Obtaining the controller number in general will require opening the dev_path
of the minor node ($mumble:fc for fp-attached, and $burble:scsi for SAS-attached)
and then retrieving the di_devlink_path() information. Some handwaving might
still be required, but it'll be a fairly simple matter.
Redesign of stmsboot(1m)
------------------------
** Guiding principles:
* only _one_ reboot should be required
* listing MPxIO-enabled devices should be _fast_
* minimise filesystem-dependent lookups
* use libdevinfo and devlinks
** Rationale
Starting from the proposition that stmsboot had decayed enough to require
redesigning and re-writing from scratch, I started with the overall effects
that we need to achieve with this command:
* enable MPxIO for all MPxIO-capable devices
* enable MPxIO for specific MPxIO-capable drivers
* enable MPxIO for specific MPxIO-capable HBA ports
* disable MPxIO for all MPxIO-capable devices
* disable MPxIO for specific MPxIO-capable drivers
* disable MPxIO for specific MPxIO-capable HBA ports
* update MPxIO settings for all MPxIO-capable drivers
* update MPxIO settings for specific MPxIO-capable drivers
* list the mapping between non-MPxIO and MPxIO-enabled devices
* list device guids, if available
The existing code makes use of a shell script (/usr/sbin/stmsboot),
a private binary (/lib/mpxio/stmsboot_util) and an SMF service
(mpxio-upgrade) which runs on reboot.
The private binary does the heavy lifting, providing a way for the shell
script and SMF service to determine what a device's new MPxIO or non-MPxIO
mapping is. The private binary also walks through the device link entries in
/dev/rdsk when called with the -L or -l $controller options, printing any
device mappings. Finally, the private binary handles the task of re-writing
/etc/vfstab.
The shell script (stmsboot) is the user interface part of the facility. Its
chief task is to do editing of the driver.conf files for the supported drivers
(fp and mpt at this point), and to set the eeprom bootpath variable on the
x86/x64 platform if disabling or updating MPxIO configurations. (Failing to do
this would prevent an x86/x64 host from booting). The shell script also makes
backup copies of modified files, and creates a file with instructions on how
to recover a system which has failed to boot properly after running the
stmsboot script.
The SMF service is armed by the stmsboot script, and runs on reboot. It mounts
/usr and / as read-write, invokes the private stmsboot_util binary to rewrite
the /etc/vfstab, updates the dump configuration and any SVM metadevice
(/dev/md) device mappings, and then reboots the system.
** What has changed
The new design makes use of a private cache of device data gathered from
libdevinfo functions, and obviates the requirement for a second reboot since
the vfstab rewriting function is reliable. In addition, the new design
provides a significant improvement in execution time when listing device
mappings: we don't need to trawl through device links on disk but instead use
libdevinfo functions to provide the required information.

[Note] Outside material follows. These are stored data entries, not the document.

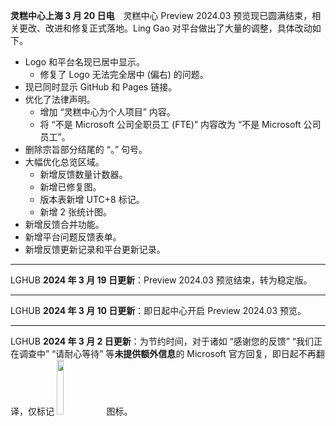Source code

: **灵糕中心上海 3 月 20 日电**&emsp;灵糕中心 Preview 2024.03 预览现已圆满结束，相关更改、改进和修复正式落地。Ling Gao 对平台做出了大量的调整，具体改动如下。

- Logo 和平台名现已居中显示。
  - 修复了 Logo 无法完全居中 (偏右) 的问题。
- 现已同时显示 GitHub 和 Pages 链接。
- 优化了法律声明。
  - 增加 “灵糕中心为个人项目” 内容。
  - 将 “不是 Microsoft 公司全职员工 (FTE)” 内容改为 “不是 Microsoft 公司员工”。
- 删除宗旨部分结尾的 “。” 句号。
- 大幅优化总览区域。
  - 新增反馈数量计数器。
  - 新增已修复图。
  - 版本表新增 UTC+8 标记。
  - 新增 2 张统计图。
- 新增反馈合并功能。
- 新增平台问题反馈表单。
- 新增反馈更新记录和平台更新记录。

---

LGHUB **2024 年 3 月 19 日更新**：Preview 2024.03 预览结束，转为稳定版。

---

LGHUB **2024 年 3 月 10 日更新**：即日起中心开启 Preview 2024.03 预览。

---

LGHUB **2024 年 3 月 2 日更新**：为节约时间，对于诸如 “感谢您的反馈” “我们正在调查中” “请耐心等待” 等**未提供额外信息**的 Microsoft 官方回复，即日起不再翻译，仅标记 <img src="https://github.com/Lingggao/LGHUB/blob/main/Images/M.png?raw=true" width = "15%" /> 图标。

The data that we store in the cache for each device attached to an
MPxIO-capable controller is
* its devid,
* its physical path (eg, /pci@0,0/pci10de,5c@9/pci108e,4131@1/sd@0,0),
* its devlink path (eg, /dev/dsk/c2t0d0, which becomes c2t0d0)
* its MPxIO-enabled devlink path (eg, /dev/rdsk/c3t500000E011637CF0d0,
which becomes c3t500000E011637CF0d0)
* whether MPxIO is enabled for the device in the running system
(as a boolean_t B_TRUE or B_FALSE)
These are stored as nvlist properties:
#define NVL_DEVID "nvl-devid"
#define NVL_PATH "nvl-path"
#define NVL_PHYSPATH "nvl-physpath"
#define NVL_MPXPATH "nvl-mpxiopath"
#define NVL_MPXEN "nvl-mpxioenabled"
When we've found an MPxIO-capable device, we check whether it exists in our
cached version, and if not, we create an nvlist containing the above properties
and keyed off the device's devid. This nvlist is added to the global nvlist.
In order to speed operations later, we also add some inverse mappings to the
global nvlist:
devfspath -> devid
current devlink path -> devid
current MPxIO-enabled path -> devid
device physical path -> devid
This allows us to search for any of those paths and get the appropriate devid
back, the nvlist of which we can then query for the desired properties.
When the mpxio-upgrade service is invoked, we need to determine the mapping
for the root device in the currently running system and mount that device as
read-write in order to continue with the boot process. We do this by reading
the entry for / in /etc/vfstab and finding the physical path of that device in
the running system. We mount /devices/$physicalpath as read-write, then
re-invoke stmsboot_util to find the devlink (/dev/dsk...) path for /, which we
then remount. This two-remount option is required because the devlink facility
is not available to us at this early stage of the boot process - until we can
determine what the root device is and mount it as read-write.
Once root and /usr have been remounted, we can then invoke stmsboot_util to
re-write the vfstab. This is a fairly simple process of scanning through each
line of the file and finding those which start with /dev/dsk, determining
their mapping in the current system, and re-writing that line. As a safeguard,
the new version of the vfstab is written to /etc/mpxio, and we let the
mpxio-upgrade script take care of copying that file to /etc/vfstab. Once the
vfstab has been updated, we run dumpadm, and if necessary, metadevadm. Finally,
we re-generate the system's boot archive - which in fact is the longest single
operation of all!
After this, we can disable the mpxio-upgrade service and exit.
When the mpxio-upgrade script exits, the filesystem/usr service takes over and
the boot process completes normally - with the new device mappings already
active and working.
|